She dropped her voice a little. "You've been watching me?"
"Not really, but a few old friends came by earlier, said you are on the lookout for an idiot captain. Maybe I am flattered that it took you so long. Everyone else has turned you down, haven't they?"
"We need a ship," Isabela said. "Ideally to Gwaren, but we'll take Amaranthine or Jader."
"Passengers, I take it?"
"There are six of us."
Aed stroked his stubbly chin. "Templars, or at least their lackeys, are searching every ship before it leaves harbour. You wouldn't be here if that didn't bother you. Six people are hard to hide, even on the Fury."
"There are a few bays where you can anchor between here and Val Chevin. Sneaking out of the city on foot will be easier, then we make a run for it and you pick us up."
"Have you tried to anchor in one of those recently?" Aed frowned. "Sandy and low reefs, rogue winds. I ain't parking there for any length of time."
"It'd be only a day," Isabela insisted. "And I have anchored there. It's doable."
"Says the captain without a ship."
"Hey, I'm not pointing out all your shortcomings, am I? Maybe I'm sensitive about that."
She played up her indignant huff a little to cover her excitement. Aed seemed interested, if not exactly enthusiastic. He was a good captain, trustworthy enough for a pirate in that he was much more likely to keep his word than break it.
Her outburst didn't seem to impress him much. He took a deep gulp from his mug, then set it back down with a clunk. "What's in it for me?"
"Good money," Isabela said immediately.

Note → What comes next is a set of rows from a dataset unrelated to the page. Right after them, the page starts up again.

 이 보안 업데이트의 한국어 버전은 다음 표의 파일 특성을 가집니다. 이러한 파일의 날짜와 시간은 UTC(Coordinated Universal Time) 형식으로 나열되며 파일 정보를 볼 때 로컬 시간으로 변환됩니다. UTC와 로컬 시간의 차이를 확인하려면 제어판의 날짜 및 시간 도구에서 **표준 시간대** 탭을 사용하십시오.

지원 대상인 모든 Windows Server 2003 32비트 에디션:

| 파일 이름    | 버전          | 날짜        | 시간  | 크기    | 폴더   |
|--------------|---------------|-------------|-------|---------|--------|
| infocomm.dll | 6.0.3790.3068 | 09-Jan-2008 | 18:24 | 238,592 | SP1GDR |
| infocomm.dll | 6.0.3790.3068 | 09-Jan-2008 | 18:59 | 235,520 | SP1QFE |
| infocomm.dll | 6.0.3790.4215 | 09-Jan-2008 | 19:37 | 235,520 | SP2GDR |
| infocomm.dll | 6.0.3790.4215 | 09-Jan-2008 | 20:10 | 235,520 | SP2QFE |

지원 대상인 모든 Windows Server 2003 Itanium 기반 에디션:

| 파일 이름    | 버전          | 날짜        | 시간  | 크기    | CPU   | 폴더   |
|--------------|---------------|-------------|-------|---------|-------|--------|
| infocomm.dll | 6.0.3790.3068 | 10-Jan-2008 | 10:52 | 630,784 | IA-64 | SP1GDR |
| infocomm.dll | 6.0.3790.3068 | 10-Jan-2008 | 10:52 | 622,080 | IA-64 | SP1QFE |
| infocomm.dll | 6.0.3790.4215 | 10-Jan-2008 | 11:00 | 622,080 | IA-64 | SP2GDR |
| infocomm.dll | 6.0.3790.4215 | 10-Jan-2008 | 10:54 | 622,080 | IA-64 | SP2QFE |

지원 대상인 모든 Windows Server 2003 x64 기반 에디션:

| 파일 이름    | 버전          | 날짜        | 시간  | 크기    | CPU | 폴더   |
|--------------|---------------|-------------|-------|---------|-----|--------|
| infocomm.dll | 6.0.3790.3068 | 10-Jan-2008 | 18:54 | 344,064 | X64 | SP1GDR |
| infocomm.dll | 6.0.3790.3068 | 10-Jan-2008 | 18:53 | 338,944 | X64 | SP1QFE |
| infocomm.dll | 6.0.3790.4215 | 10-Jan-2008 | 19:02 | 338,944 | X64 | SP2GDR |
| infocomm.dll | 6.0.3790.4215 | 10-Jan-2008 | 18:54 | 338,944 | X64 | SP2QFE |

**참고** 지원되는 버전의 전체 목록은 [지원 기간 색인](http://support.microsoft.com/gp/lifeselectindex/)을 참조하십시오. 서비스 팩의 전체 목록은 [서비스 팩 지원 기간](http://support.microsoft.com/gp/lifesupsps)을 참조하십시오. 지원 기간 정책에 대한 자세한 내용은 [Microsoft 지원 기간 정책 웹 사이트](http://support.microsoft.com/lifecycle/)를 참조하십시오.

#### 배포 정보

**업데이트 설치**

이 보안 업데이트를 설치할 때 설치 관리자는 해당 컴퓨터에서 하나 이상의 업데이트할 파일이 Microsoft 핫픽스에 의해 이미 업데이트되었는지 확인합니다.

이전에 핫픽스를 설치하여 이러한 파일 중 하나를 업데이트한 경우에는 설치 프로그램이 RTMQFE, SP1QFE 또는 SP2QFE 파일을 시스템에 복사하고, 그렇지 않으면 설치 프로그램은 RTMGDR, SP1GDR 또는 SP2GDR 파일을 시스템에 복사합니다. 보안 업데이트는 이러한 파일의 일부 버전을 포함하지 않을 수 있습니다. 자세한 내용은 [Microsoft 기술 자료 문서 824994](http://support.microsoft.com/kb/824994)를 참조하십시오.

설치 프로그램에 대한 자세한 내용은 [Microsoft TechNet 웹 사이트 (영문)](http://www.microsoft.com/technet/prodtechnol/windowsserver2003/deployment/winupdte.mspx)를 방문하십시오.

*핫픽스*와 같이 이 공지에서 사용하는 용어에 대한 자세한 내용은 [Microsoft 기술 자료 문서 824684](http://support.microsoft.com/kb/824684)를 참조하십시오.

It was their only asset, after all, no reason to be shy about it.
Zevran, who had been slowly pacing the entire tavern and making everyone nervous, suddenly appeared behind her and added, "And the favour of the Teryn of Gwaren and through him, the favour of the King of Ferelden. And I hear Amaranthine is paying their privateers quite handsomely."
Isabela caught the gleam in Aed's eyes before he looked away, staring down on the table thoughtfully. She left him his moment, trying not be too envious of being in his place. This, being offered some dangerous stunt, a race with your ship, illicit cargo, slipping by under the authorities' nose. Maybe a little swashbuckling fight or two…
Of course that's when things began to go sour again.
"You're Captain Isabela?" a voice asked from behind. It had an ugly leer in it that could mean nothing good.
Several things registered simultaneously. One, it had become ever so slightly darker in the last moment, presumably because someone — or several someones — were standing behind her. Two, Zevran took one fluid step away from her and the table, hand closing loosely around the hilt of his dagger. Three, Aed looked utterly furious at something behind her shoulder.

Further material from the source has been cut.